Prof. Dr. Nuh Utku Cantürk: “Ne hastaya faaliyetler yapılması gerektiğini netleştirmek istiyoruz”

Prof. Dr. Nuh Galebe Cantürk: “Hangi hastaya faaliyetler yapılması gerektiğini netleştirmek istiyoruz”- “Etik Bilimi konuları masaya yatırmak istiyoruz”

3. Kocaeli Bariatrik Cerrahi Çalıştayı gerçekleştirildi

KOCAELİ – Obezite tedavisinde kullanılmamış icraat ve etik konuların ele alındığı 3. Kocaeli Bariatrik Cerrahi Çalıştayı’nda, konuşan Kocaeli Üniversitesi Tababet Fakültesi Hastanesi Başhekimi Nuh Zafer Cantürk, “Cerrahi tedaviler ile ilişik tıpkı takım töre bilimi problemler ile arada sırada karşılaşılabiliyor. Zımnında meslektaşlarımızın eğitimine katkıda yatmak istiyoruz. Etik Bilimi konuları masaya boğmak istiyoruz, hangi hastaya işler yapılması gerektiğini netleştirmek istiyoruz. Bu tür sempozyumlar bunlara komütatör oluyor” dedi.

Kocaeli Üniversitesi ve Türk Obezite Cerrahisi Derneği ortaklığıyla 3. Kocaeli Bariatrik Cerrahi Çalıştayı gerçekleştirildi. Kocaeli Üniversitesi Hastanesi konferans salonunda gerçekleştirilen çalıştaya ülkenin dört bir yanından mevrut alanında ehlihibre etibba katıldı. Çalıştayda, Obezite ve Metabolik cerrahi arasındaki farklılıklar, sonuç dönemlerde hastalığın tedavisinde makbul uygulamalar ve alandaki töre bilimi konuları ele alındı.

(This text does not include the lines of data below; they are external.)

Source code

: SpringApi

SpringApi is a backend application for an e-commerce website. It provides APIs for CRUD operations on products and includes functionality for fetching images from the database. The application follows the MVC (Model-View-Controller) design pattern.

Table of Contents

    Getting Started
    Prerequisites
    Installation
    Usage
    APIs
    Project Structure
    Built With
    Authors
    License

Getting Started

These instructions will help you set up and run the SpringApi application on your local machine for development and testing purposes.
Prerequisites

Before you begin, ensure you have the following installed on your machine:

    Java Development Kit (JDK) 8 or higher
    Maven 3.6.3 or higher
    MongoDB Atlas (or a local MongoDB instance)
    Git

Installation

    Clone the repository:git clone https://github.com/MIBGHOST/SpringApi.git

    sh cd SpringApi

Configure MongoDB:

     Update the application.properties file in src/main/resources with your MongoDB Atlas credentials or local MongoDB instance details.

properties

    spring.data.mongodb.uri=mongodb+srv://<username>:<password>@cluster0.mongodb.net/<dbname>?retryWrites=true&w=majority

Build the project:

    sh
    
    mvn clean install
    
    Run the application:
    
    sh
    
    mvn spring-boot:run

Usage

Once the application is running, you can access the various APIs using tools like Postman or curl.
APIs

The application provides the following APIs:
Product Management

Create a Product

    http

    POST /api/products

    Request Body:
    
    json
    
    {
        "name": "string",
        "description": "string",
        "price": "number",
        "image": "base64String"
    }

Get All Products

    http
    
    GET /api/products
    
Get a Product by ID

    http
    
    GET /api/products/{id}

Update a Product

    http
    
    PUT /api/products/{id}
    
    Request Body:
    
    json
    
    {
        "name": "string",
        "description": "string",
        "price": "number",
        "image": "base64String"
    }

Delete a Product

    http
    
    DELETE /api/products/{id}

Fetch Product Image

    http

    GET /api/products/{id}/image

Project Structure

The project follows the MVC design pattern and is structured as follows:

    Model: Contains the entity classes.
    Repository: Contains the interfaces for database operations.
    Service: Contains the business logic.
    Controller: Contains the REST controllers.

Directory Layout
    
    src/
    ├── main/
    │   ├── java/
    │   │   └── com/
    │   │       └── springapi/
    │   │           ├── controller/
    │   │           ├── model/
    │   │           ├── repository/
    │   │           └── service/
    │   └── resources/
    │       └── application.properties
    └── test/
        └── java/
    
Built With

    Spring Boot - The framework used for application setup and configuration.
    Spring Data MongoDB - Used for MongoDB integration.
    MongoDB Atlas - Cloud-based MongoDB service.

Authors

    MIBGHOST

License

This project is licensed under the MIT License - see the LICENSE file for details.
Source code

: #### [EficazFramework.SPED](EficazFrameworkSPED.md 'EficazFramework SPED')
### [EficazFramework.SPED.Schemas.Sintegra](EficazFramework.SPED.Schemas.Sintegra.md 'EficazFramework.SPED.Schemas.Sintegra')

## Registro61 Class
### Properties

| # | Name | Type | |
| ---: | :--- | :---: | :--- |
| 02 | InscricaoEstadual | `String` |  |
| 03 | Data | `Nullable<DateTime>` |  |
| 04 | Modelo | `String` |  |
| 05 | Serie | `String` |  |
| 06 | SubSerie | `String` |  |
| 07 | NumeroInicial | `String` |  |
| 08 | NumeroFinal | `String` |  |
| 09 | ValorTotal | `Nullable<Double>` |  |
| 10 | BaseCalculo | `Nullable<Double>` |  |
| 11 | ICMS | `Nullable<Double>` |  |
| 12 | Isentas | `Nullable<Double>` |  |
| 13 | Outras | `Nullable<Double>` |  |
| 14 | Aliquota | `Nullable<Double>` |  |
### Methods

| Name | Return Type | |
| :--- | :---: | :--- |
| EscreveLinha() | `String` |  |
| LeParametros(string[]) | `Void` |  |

“Hem kişi bilgilerimizi hem üstelik meslektaşlarımızın bilgilerini yenilemek üzere Türkiye’dahi konuyla ait duayen ve doktor arkadaşlarımızı toplantıya çağırma ettik”

Kocaeli Üniversitesi Tababet Fakültesi Hastanesi Başhekimi Prof. Dr. Nuh Yengi Cantürk, ” Obezite kamu beslenme ve egzersizler ile taharri etmeye çalışıyoruz amma arada bir bunda başarılı olunamıyor. Muvaffakiyetli olunamayan vakalarda cerrahi otama infaz etmek gerekiyor. Cerrahi tedavi tedaviler ile ilgilendiren tıpkı mızıka töre bilimi problemler ile ara sıra karşılaşılabiliyor. Dolayısıyla meslektaşlarımızın eğitimine katkıda mevcut olmak istiyoruz. Etik konuları masaya tefevvuk etmek istiyoruz hangi hastaya cerrahi müdahale yapılması gerektiğini netleştirmek istiyoruz. Bu kabil sempozyumlar bunlara çevirici oluyor. Bizim üniversitemizde sevgili Doç. Dr. Ağababa Güler bu ameliyatları yapıyor amma biz 3’üncüsünü düzenlediğimiz bu sempozyumla hem kişi bilgilerimizi hem de meslektaşlarımızın bilgilerini revize etmek üzere Türkiye’birlikte konuyla ait aksakal ve hekim arkadaşlarımızı toplantıya çağırma ettik. Tecrübelerini bizimle paylaşıyorlar bir zamanda bile 2 tane yabancı konuğumuz var bize internet üzerinden hareketli bağlanıyor. Benzeri tanesi İspanya diğeri da Mısır’dan özlük tekniklerini ve yaptıkları işleri bizimle paylaşıyorlar. Bu vesileyle onlarda yapılanlar ile bizimkileri karşılaştırıyoruz” dedi.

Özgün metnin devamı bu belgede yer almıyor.